= Aim of the task =
Reproduce verbatim the lines of the material below, starting at the line with "- выбор цветовой схемы оформления" and ending at the line with "- css анимацию", both inclusive; skip the rest.

= Supplied material =
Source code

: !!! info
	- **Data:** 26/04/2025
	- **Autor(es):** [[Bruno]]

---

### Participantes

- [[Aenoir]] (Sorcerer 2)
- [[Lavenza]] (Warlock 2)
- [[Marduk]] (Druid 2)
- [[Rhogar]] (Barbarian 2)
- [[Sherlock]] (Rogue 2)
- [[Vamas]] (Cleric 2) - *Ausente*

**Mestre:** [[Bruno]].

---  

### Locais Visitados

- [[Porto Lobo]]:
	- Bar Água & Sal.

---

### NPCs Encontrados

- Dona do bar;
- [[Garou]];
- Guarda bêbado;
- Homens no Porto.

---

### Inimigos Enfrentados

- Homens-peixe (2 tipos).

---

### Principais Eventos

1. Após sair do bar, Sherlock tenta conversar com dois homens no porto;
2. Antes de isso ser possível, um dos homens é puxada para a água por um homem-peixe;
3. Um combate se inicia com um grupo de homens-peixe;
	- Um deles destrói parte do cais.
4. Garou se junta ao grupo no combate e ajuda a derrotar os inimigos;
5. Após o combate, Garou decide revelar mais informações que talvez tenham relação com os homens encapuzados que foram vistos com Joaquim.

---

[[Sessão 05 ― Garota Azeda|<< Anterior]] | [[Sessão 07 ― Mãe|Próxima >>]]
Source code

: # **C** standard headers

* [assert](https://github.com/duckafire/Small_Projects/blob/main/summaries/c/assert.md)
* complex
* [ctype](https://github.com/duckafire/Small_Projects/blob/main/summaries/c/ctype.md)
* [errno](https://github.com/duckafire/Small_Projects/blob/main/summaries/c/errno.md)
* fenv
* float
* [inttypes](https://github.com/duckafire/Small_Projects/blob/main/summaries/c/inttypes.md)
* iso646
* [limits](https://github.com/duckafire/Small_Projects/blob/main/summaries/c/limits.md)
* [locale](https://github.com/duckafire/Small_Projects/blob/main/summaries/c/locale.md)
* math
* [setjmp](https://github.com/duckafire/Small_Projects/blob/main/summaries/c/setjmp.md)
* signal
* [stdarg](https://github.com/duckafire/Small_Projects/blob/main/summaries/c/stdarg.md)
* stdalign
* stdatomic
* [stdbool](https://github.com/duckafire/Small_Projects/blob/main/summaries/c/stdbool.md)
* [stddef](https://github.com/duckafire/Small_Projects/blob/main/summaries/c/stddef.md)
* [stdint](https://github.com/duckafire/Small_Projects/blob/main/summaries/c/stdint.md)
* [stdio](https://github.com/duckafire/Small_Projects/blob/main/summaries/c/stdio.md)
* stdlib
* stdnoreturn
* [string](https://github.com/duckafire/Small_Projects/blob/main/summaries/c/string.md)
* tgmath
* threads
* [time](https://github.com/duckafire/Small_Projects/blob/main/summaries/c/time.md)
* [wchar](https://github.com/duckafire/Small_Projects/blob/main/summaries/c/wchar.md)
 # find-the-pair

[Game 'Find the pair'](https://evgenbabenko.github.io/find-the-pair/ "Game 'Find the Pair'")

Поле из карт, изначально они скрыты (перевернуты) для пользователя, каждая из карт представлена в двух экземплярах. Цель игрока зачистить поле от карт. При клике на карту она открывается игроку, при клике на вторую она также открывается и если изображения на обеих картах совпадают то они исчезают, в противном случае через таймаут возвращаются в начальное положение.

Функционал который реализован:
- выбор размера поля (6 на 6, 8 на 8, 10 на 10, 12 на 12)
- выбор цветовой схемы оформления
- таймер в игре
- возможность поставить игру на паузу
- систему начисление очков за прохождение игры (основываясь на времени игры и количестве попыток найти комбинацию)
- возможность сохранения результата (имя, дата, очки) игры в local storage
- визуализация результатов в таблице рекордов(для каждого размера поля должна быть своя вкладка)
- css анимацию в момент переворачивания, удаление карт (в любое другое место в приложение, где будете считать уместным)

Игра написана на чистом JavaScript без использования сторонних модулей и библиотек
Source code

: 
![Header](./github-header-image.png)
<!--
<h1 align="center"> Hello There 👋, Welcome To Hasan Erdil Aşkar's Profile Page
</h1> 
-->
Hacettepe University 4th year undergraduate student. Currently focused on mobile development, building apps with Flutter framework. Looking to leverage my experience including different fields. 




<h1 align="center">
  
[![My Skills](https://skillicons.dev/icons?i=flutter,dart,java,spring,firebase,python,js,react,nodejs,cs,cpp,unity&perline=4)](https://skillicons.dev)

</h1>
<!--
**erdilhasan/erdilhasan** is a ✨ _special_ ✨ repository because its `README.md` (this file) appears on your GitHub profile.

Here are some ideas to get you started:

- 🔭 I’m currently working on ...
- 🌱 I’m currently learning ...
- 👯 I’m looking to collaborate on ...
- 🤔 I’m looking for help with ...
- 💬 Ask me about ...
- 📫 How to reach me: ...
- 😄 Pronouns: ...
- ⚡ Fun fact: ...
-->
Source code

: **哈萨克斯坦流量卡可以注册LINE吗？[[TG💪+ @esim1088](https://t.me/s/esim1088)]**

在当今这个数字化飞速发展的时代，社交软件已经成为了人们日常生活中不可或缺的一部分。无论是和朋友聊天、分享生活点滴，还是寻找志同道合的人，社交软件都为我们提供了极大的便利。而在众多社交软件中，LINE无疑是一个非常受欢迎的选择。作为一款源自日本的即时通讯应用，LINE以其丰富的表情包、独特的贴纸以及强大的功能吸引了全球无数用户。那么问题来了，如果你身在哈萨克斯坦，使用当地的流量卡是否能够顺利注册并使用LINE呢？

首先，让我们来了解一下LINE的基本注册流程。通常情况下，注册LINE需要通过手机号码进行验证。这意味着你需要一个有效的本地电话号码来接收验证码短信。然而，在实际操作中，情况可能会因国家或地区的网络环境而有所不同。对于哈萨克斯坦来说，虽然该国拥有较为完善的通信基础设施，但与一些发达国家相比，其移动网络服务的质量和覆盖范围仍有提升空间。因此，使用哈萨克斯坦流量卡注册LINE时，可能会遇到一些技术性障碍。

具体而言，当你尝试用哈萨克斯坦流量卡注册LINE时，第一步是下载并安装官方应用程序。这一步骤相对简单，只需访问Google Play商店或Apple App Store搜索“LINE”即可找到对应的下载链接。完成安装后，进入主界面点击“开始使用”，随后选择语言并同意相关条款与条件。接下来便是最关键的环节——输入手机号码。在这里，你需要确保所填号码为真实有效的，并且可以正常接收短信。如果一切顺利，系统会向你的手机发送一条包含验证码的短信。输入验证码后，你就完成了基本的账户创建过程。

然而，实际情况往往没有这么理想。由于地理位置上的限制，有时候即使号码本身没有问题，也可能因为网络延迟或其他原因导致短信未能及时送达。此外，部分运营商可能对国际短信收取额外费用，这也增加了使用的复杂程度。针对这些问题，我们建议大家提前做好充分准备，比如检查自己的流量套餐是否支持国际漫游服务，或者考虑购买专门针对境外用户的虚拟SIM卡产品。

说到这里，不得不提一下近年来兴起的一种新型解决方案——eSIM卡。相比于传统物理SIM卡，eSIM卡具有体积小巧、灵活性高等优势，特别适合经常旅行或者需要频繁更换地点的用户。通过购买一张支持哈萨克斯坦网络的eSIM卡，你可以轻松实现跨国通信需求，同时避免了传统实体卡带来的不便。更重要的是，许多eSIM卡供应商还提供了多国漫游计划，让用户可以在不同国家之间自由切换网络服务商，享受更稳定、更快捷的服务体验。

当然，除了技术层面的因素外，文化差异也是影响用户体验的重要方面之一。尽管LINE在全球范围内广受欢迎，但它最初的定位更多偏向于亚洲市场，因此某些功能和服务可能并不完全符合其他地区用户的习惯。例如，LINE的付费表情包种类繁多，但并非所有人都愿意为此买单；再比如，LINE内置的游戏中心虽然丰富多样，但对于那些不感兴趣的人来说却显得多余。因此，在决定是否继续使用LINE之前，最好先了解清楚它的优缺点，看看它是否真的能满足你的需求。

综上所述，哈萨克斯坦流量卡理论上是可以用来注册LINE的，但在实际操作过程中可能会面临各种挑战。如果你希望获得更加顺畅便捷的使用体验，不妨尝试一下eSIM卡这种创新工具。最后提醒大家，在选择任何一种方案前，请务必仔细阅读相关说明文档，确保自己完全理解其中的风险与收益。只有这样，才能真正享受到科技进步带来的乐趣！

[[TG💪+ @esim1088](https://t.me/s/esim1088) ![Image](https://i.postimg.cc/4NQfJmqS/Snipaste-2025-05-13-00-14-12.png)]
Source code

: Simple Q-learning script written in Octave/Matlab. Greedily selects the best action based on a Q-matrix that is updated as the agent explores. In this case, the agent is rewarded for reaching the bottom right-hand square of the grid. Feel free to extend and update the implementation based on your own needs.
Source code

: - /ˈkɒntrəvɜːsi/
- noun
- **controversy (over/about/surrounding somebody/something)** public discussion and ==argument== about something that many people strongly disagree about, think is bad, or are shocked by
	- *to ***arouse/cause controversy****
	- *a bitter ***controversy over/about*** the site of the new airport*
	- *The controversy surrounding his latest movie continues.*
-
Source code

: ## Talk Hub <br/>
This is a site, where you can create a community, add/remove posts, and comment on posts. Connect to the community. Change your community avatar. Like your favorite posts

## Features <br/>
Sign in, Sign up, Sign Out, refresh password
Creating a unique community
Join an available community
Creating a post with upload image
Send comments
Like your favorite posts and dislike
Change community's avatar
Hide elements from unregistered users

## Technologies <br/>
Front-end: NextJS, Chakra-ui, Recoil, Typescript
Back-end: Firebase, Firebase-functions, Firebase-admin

= Answer for the task =
- выбор цветовой схемы оформления
- таймер в игре
- возможность поставить игру на паузу
- систему начисление очков за прохождение игры (основываясь на времени игры и количестве попыток найти комбинацию)
- возможность сохранения результата (имя, дата, очки) игры в local storage
- визуализация результатов в таблице рекордов(для каждого размера поля должна быть своя вкладка)
- css анимацию в момент переворачивания, удаление карт (в любое другое место в приложение, где будете считать уместным)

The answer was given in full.